* **PROBLEM DESCRIPTION**
Each record below should appear again exactly as written.

* **RECORDS SHOWN**
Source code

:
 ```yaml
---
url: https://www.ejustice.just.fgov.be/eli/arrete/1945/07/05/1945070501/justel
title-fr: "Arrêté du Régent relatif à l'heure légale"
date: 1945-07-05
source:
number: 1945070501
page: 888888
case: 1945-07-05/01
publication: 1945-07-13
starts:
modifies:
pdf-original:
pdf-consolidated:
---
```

* **SOLUTION**
Source code

:
 ```yaml
---
url: https://www.ejustice.just.fgov.be/eli/arrete/1945/07/05/1945070501/justel
title-fr: "Arrêté du Régent relatif à l'heure légale"
date: 1945-07-05
source:
number: 1945070501
page: 888888
case: 1945-07-05/01
publication: 1945-07-13
starts:
modifies:
pdf-original:
pdf-consolidated:
---
```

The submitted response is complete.